Quem não sabe povoar sua solidão, também não saberá ficar sozinho em meio a uma multidão
A solidão sempre teve uma conotação negativa. E agora está associada ao isolamento social indesejado, ao tédio, ao ócio, ao acúmulo de trabalho dentro de um apartamento; e também a uma espécie de punição.
Tirando os monges e/ou os religiosos enclausurados por vontade própria, o isolamento imposto pela pandemia trouxe, além de milhares de mortes e de dor, o medo, a ansiedade, as crises de pânico, doenças de todos os tipos. Há até pesquisa sobre isso.
Neste exato momento, o céu está chorando, as ruas estão cheias de lágrimas. E a chuva que cai não limpa o nosso medo. Chegou mais uma gripe violenta, mais uma variação da covid-19.
Desligo a televisão. Saio da Internet. Reparo no sorriso das crianças. Lembro que gosto de tomar chuva. Um pássaro voa alto no céu. Sinto o vento no meu rosto.

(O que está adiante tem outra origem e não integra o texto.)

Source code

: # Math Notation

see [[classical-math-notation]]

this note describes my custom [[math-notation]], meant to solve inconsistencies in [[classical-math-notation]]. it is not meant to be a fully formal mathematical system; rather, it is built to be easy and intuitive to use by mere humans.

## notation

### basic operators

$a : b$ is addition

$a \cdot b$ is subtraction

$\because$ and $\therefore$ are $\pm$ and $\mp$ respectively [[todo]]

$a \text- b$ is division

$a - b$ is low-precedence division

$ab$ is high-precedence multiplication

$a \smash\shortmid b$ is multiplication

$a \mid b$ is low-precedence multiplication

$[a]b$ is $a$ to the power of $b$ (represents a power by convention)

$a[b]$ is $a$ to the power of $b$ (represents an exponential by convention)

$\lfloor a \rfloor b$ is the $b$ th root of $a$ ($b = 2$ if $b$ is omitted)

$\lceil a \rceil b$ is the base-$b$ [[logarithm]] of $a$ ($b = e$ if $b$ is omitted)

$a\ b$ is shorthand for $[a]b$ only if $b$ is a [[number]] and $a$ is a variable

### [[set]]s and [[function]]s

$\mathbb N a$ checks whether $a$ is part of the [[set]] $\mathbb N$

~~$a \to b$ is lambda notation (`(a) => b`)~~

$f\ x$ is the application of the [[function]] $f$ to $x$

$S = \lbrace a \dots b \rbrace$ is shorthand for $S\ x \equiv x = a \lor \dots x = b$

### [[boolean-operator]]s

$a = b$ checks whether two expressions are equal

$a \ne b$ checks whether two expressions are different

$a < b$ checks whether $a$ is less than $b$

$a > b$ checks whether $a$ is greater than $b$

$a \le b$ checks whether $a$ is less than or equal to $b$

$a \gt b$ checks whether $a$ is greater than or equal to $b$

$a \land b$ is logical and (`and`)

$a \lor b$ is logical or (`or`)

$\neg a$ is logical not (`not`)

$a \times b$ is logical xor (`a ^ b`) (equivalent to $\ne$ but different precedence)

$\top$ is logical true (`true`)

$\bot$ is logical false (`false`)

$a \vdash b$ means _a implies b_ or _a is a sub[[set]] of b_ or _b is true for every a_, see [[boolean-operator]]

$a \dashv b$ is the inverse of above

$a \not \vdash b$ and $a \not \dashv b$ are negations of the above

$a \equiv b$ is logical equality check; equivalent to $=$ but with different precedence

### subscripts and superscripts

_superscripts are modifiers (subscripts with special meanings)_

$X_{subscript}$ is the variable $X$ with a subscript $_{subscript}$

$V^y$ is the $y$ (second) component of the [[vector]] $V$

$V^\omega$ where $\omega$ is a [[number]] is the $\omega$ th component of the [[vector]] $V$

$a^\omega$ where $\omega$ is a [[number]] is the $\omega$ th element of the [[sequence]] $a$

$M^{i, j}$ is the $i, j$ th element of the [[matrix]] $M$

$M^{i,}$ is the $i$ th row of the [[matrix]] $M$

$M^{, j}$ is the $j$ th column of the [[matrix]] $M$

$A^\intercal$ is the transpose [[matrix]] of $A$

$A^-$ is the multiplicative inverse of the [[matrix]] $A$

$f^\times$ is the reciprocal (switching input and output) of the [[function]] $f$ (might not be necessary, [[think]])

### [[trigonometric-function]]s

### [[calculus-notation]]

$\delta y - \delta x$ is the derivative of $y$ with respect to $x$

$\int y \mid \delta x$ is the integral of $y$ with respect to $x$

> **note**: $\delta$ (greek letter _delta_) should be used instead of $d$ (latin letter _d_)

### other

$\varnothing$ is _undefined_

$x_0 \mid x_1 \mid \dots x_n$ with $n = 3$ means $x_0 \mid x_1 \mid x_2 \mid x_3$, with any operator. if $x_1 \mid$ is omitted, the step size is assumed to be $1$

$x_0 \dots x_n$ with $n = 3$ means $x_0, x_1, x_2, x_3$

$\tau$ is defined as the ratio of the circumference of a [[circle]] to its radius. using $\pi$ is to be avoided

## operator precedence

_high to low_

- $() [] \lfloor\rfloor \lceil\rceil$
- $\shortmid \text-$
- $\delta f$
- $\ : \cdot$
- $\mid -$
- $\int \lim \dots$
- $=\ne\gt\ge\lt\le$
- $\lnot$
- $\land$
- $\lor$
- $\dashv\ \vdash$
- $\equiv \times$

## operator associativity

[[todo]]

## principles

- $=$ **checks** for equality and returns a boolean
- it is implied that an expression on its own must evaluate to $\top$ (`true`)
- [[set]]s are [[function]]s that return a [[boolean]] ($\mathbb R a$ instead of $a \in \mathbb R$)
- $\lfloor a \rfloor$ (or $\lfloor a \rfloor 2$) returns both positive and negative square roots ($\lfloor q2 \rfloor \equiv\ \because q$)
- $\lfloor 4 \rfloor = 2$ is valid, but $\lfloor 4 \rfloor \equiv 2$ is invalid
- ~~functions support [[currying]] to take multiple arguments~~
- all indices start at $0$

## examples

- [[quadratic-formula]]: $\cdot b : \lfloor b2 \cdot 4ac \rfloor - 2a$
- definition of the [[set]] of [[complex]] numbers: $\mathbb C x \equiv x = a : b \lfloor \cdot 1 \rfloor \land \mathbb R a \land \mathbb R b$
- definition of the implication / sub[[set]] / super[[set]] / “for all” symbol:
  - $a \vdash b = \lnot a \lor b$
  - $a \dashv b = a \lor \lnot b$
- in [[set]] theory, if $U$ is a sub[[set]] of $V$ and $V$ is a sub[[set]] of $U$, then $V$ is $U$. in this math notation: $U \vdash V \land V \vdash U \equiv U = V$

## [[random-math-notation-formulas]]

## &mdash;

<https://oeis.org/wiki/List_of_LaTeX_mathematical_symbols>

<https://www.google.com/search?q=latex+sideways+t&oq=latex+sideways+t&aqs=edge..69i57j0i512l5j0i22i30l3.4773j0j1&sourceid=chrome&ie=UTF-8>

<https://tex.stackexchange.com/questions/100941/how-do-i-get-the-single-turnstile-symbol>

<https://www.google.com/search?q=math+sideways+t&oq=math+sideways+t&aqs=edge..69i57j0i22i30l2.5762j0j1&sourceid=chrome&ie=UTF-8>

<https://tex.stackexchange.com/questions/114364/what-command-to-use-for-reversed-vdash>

Há esperança.
Claro que quem consegue ficar só, que tem a possibilidade de desfrutar da solidão, por exemplo, pode aproveitar. Há esperança.
Li em algum lugar: o encontro dos pessimistas anônimos foi cancelado pois todo mundo achou que algo poderia dar errado. Foi cancelado! Há esperança.
Não, não vou descrever o mergulho na piscina com minhas filhas. E nem falar sobre Valentina dando cambalhotas na grama. Eu vou é aproveitar... me molhar e me sujar. Há esperança.
Faulkner gostava da companhia das pessoas simples, dos pescadores - era onde se sentia em casa. Bukowski odiava saraus de poesia. Não andava em bando - preferia os gatos.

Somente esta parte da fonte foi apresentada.